[Raw data]
# # # # # # #

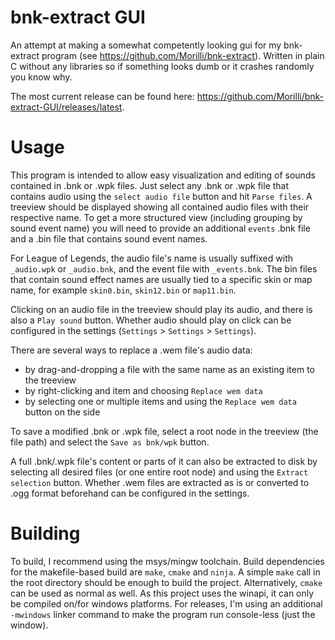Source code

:# bnk-extract GUI

An attempt at making a somewhat competently looking gui for my bnk-extract program (see https://github.com/Morilli/bnk-extract).
Written in plain C without any libraries so if something looks dumb or it crashes randomly you know why.

The most current release can be found here: https://github.com/Morilli/bnk-extract-GUI/releases/latest.

# Usage
This program is intended to allow easy visualization and editing of sounds contained in .bnk or .wpk files.
Just select any .bnk or .wpk file that contains audio using the `select audio file` button and hit `Parse files`.
A treeview should be displayed showing all contained audio files with their respective name.
To get a more structured view (including grouping by sound event name) you will need to provide an additional `events` .bnk file
and a .bin file that contains sound event names.

For League of Legends, the audio file's name is usually suffixed with `_audio.wpk` or `_audio.bnk`, and the event file with `_events.bnk`.
The bin files that contain sound effect names are usually tied to a specific skin or map name, for example `skin0.bin`, `skin12.bin` or `map11.bin`.

Clicking on an audio file in the treeview should play its audio, and there is also a `Play sound` button.
Whether audio should play on click can be configured in the settings (`Settings` > `Settings` > `Settings`).

There are several ways to replace a .wem file's audio data:
- by drag-and-dropping a file with the same name as an existing item to the treeview
- by right-clicking and item and choosing `Replace wem data`
- by selecting one or multiple items and using the `Replace wem data` button on the side

To save a modified .bnk or .wpk file, select a root node in the treeview (the file path) and select the `Save as bnk/wpk` button.

A full .bnk/.wpk file's content or parts of it can also be extracted to disk by selecting all desired files (or one entire root node)
and using the `Extract selection` button.
Whether .wem files are extracted as is or converted to .ogg format beforehand can be configured in the settings.


# Building
To build, I recommend using the msys/mingw toolchain. Build dependencies for the makefile-based build are `make`, `cmake` and `ninja`.
 A simple `make` call in the root directory should be enough to build the project.
Alternatively, `cmake` can be used as normal as well.
As this project uses the winapi, it can only be compiled on/for windows platforms.
For releases, I'm using an additional `-mwindows` linker command to make the program run console-less (just the window).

# # # # # # #

[Exercise] Without including any pictures, output each entry above exactly as it appears.

[Answer space]
Source code

:# bnk-extract GUI

An attempt at making a somewhat competently looking gui for my bnk-extract program (see https://github.com/Morilli/bnk-extract).
Written in plain C without any libraries so if something looks dumb or it crashes randomly you know why.

The most current release can be found here: https://github.com/Morilli/bnk-extract-GUI/releases/latest.

# Usage
This program is intended to allow easy visualization and editing of sounds contained in .bnk or .wpk files.
Just select any .bnk or .wpk file that contains audio using the `select audio file` button and hit `Parse files`.
A treeview should be displayed showing all contained audio files with their respective name.
To get a more structured view (including grouping by sound event name) you will need to provide an additional `events` .bnk file
and a .bin file that contains sound event names.

For League of Legends, the audio file's name is usually suffixed with `_audio.wpk` or `_audio.bnk`, and the event file with `_events.bnk`.
The bin files that contain sound effect names are usually tied to a specific skin or map name, for example `skin0.bin`, `skin12.bin` or `map11.bin`.

Clicking on an audio file in the treeview should play its audio, and there is also a `Play sound` button.
Whether audio should play on click can be configured in the settings (`Settings` > `Settings` > `Settings`).

There are several ways to replace a .wem file's audio data:
- by drag-and-dropping a file with the same name as an existing item to the treeview
- by right-clicking and item and choosing `Replace wem data`
- by selecting one or multiple items and using the `Replace wem data` button on the side

To save a modified .bnk or .wpk file, select a root node in the treeview (the file path) and select the `Save as bnk/wpk` button.

A full .bnk/.wpk file's content or parts of it can also be extracted to disk by selecting all desired files (or one entire root node)
and using the `Extract selection` button.
Whether .wem files are extracted as is or converted to .ogg format beforehand can be configured in the settings.


# Building
To build, I recommend using the msys/mingw toolchain. Build dependencies for the makefile-based build are `make`, `cmake` and `ninja`.
 A simple `make` call in the root directory should be enough to build the project.
Alternatively, `cmake` can be used as normal as well.
As this project uses the winapi, it can only be compiled on/for windows platforms.
For releases, I'm using an additional `-mwindows` linker command to make the program run console-less (just the window).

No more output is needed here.